The company still has a long way to go, however, especially where water is concerned. Coca-Cola used 300 billion liters of water in 2007--just 2% less water than the company used in 2002. The company has, however partnered with the World Wildlife Fund to cut down on water use. And it plans to improve water efficiency by 20% by 2012 compared to a 2004 baseline.

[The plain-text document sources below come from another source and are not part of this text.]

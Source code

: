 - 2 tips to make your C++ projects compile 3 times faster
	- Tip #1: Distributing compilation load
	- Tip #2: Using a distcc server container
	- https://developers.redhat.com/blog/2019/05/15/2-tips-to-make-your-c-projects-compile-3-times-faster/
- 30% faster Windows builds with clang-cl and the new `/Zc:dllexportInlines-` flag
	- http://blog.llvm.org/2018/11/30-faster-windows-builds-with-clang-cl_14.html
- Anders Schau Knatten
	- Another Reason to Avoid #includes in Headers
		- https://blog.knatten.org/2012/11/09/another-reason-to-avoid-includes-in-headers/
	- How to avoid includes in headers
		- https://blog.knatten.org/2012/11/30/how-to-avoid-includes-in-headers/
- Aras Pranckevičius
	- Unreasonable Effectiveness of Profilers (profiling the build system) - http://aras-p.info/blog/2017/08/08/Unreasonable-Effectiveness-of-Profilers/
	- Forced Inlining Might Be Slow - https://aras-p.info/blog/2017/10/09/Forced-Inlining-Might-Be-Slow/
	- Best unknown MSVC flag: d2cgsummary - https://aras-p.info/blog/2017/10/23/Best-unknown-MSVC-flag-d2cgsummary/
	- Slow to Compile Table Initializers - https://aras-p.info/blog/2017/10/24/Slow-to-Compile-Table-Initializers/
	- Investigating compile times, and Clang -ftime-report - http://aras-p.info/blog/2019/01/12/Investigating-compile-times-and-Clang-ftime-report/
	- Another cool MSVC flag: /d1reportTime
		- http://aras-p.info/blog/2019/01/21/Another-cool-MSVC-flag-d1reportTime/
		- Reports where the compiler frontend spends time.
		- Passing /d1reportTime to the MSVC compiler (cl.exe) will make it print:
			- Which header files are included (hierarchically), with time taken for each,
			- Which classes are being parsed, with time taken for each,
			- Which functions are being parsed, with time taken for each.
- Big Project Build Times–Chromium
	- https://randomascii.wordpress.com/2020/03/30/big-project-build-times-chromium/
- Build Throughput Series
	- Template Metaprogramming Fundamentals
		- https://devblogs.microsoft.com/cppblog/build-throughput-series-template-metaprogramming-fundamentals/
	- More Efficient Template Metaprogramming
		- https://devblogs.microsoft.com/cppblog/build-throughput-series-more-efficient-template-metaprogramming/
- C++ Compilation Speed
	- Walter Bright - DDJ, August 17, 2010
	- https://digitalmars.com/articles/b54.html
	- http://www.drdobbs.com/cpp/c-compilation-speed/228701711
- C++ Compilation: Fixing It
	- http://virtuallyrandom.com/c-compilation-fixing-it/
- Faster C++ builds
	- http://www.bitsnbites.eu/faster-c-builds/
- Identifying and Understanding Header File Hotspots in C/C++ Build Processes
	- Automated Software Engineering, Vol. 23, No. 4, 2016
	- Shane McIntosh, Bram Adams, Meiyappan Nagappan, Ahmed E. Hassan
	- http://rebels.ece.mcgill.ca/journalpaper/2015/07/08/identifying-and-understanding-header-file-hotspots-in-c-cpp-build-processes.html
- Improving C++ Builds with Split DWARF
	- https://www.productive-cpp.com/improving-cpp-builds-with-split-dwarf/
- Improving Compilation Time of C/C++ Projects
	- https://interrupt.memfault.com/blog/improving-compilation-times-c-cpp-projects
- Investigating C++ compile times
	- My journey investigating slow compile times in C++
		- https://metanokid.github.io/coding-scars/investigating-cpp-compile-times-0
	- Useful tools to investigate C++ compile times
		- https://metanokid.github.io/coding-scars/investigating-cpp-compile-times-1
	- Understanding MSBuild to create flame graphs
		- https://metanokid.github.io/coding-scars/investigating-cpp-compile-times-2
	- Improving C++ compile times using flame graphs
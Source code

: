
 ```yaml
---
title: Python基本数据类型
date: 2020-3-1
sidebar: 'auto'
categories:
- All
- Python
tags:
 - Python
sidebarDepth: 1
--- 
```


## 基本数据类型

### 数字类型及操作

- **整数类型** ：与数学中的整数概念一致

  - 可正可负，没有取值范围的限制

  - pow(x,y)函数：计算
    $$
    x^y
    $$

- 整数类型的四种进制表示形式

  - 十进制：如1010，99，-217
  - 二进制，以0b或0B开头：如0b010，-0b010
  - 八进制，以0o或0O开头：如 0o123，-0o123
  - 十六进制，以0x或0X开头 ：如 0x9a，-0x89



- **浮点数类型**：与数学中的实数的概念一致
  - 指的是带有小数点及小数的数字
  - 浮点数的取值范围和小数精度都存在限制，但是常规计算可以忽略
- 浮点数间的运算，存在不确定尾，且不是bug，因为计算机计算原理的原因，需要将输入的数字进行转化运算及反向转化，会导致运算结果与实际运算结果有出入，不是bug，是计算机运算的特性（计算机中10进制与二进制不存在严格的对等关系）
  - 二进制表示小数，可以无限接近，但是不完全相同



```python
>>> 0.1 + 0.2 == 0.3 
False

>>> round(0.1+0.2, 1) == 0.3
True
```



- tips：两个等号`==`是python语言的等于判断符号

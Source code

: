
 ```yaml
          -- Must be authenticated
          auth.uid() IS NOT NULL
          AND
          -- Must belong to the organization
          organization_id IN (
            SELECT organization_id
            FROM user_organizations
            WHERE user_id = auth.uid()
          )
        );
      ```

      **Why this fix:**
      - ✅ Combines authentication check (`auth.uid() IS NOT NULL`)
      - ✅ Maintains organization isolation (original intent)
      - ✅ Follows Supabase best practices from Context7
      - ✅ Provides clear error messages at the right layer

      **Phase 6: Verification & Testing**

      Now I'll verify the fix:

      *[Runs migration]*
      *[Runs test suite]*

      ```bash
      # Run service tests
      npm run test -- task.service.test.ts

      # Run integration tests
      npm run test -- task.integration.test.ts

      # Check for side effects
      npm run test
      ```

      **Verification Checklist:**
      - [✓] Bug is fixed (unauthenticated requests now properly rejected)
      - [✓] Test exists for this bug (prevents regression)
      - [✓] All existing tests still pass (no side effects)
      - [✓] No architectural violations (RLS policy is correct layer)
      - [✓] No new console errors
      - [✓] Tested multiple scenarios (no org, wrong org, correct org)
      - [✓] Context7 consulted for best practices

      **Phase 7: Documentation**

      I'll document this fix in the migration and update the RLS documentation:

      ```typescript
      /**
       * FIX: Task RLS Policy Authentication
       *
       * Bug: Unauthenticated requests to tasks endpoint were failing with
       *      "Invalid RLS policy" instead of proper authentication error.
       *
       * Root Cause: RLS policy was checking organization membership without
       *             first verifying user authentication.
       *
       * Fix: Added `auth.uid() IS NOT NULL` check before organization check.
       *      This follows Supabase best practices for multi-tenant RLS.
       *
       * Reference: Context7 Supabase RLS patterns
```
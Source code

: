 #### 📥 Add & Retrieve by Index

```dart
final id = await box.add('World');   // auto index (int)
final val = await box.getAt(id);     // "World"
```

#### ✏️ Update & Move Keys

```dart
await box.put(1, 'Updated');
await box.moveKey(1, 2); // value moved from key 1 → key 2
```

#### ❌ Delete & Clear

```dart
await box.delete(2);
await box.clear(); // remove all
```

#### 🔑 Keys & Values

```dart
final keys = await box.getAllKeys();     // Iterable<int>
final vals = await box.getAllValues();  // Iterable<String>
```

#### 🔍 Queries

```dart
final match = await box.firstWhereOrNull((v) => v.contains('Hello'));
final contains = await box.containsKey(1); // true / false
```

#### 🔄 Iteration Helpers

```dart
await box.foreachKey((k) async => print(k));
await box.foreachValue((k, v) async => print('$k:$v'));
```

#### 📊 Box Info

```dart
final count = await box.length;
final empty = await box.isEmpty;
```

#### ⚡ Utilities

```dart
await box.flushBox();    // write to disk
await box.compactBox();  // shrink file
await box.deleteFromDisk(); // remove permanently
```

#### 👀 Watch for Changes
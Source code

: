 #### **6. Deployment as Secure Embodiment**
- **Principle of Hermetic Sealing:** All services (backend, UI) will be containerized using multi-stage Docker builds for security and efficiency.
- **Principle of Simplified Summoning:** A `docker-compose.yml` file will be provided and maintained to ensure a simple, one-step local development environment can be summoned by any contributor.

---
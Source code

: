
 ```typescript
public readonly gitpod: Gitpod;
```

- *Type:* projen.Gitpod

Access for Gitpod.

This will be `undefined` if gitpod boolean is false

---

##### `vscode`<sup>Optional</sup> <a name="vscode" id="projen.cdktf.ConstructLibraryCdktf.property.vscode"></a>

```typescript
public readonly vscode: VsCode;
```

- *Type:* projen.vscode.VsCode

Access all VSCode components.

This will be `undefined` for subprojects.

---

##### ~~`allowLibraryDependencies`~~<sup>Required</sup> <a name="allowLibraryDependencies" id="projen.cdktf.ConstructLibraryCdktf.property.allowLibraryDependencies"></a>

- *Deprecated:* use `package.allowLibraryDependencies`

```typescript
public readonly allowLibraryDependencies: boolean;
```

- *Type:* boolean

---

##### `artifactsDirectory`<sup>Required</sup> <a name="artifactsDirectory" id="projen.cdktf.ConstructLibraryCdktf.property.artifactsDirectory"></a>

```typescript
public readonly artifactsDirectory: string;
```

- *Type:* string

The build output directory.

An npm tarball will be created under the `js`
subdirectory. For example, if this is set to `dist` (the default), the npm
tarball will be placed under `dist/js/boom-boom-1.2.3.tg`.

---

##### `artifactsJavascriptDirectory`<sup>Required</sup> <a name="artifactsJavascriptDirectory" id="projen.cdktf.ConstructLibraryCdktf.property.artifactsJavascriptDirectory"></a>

PepsiCo, on the other hand, has committed to cut water use by 20%, slash fuel use by 25%, and cut electricity by 25% by 2015 compared to 2006 levels. And like Coke, the company is committed to removing HFCs from vending machines. PepsiCo has also made strides in food sustainability--the company owns SunChips, which recently unveiled the first 100% compostable chip bag.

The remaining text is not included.